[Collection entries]
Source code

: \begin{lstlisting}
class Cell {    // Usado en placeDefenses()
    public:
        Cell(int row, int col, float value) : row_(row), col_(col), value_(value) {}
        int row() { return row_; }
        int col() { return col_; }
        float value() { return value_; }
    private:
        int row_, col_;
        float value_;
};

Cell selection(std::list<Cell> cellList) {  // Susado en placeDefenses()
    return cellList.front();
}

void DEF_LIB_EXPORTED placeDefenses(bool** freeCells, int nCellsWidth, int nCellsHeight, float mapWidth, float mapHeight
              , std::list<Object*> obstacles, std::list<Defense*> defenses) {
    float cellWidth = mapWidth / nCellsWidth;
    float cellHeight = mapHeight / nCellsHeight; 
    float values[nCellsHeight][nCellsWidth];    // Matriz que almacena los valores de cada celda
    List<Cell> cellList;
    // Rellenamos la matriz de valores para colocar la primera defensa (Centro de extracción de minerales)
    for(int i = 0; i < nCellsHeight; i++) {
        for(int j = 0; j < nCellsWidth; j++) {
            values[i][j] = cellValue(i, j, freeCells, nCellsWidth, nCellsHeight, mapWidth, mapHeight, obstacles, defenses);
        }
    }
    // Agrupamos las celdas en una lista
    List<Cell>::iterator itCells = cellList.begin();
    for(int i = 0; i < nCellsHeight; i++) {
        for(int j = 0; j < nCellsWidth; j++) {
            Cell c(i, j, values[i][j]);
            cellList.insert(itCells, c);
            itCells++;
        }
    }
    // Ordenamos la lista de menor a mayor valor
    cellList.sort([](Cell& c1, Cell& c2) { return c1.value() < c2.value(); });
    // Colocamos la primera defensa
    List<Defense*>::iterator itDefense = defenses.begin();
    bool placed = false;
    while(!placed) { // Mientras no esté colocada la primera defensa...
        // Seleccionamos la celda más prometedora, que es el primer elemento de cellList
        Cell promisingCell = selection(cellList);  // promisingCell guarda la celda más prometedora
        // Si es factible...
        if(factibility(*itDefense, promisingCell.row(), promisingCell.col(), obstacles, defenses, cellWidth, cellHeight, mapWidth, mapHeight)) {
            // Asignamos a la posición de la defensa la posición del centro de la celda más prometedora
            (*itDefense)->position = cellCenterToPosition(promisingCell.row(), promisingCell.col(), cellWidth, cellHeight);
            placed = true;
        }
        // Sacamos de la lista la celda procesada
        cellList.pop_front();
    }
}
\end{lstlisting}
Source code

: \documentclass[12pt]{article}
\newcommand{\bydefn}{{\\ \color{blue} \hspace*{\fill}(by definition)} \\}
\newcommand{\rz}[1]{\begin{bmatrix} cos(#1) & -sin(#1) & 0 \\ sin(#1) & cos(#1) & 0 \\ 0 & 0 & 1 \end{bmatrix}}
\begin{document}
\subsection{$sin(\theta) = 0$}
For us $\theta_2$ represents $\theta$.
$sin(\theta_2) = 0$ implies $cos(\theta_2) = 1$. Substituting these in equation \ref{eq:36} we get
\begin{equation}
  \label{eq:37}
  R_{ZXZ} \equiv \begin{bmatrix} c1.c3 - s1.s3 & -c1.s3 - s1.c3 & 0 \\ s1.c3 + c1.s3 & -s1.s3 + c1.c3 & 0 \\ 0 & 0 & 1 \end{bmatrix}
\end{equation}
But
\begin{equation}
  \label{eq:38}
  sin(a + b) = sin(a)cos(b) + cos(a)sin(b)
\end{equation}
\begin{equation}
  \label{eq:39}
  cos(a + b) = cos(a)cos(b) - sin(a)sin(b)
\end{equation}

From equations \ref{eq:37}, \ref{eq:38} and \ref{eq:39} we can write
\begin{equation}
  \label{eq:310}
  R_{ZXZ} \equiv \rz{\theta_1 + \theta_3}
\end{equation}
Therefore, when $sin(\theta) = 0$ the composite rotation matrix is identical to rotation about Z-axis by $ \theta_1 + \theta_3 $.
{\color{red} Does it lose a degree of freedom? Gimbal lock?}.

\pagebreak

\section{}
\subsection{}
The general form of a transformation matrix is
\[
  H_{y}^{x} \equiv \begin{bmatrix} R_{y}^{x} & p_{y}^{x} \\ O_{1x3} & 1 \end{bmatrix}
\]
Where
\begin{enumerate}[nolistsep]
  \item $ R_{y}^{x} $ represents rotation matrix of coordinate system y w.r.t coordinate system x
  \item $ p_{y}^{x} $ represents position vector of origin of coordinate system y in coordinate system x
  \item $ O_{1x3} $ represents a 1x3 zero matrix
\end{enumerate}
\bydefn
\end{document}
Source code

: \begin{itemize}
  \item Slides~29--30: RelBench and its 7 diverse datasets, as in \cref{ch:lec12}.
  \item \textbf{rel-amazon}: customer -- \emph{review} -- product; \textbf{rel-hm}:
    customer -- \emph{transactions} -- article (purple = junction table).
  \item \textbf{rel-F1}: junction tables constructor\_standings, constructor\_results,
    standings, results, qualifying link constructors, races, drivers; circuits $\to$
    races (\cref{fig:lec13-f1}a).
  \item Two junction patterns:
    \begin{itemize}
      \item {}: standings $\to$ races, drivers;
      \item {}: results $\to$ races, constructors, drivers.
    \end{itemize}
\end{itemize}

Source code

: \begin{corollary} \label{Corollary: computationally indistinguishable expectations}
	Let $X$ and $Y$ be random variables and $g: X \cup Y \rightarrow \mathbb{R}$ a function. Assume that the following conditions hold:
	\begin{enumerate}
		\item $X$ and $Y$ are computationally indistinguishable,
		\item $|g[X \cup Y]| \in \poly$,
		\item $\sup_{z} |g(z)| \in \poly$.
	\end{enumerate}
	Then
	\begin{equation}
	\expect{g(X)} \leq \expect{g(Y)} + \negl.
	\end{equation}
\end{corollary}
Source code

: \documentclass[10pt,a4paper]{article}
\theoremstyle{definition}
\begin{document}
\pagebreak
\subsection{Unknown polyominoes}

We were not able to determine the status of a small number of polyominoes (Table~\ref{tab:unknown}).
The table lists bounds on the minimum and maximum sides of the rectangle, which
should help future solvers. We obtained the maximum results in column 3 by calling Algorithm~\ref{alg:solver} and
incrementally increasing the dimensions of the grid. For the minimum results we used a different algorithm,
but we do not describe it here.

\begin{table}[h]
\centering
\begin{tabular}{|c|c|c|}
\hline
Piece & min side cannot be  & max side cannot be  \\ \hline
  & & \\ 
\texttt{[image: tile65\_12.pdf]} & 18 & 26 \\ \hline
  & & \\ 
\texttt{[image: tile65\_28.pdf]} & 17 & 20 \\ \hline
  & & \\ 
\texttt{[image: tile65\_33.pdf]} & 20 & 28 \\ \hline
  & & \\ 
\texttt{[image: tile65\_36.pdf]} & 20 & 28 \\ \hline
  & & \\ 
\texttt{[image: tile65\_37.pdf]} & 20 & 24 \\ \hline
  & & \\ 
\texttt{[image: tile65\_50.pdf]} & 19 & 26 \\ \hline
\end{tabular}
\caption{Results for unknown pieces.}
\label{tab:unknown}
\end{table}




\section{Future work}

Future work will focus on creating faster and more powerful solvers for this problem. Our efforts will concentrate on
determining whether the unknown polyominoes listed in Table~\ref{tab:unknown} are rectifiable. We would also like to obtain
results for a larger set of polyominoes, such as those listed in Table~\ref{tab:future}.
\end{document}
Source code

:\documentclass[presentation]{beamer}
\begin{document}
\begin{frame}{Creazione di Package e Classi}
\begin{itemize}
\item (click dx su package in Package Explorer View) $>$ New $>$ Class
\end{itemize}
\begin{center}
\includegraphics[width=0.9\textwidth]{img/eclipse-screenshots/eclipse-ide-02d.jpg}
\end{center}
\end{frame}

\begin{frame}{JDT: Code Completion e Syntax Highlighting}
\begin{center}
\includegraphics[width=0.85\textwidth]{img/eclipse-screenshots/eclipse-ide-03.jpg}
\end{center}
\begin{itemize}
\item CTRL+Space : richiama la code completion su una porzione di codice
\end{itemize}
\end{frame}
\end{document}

TRY IT:
What is needed is an exact copy of the lines above, from the one containing "elemento de cellList" through the one containing "Si es factible...", with nothing added.

EXERCISE RESULT:
        // Seleccionamos la celda más prometedora, que es el primer elemento de cellList
        Cell promisingCell = selection(cellList);  // promisingCell guarda la celda más prometedora
        // Si es factible...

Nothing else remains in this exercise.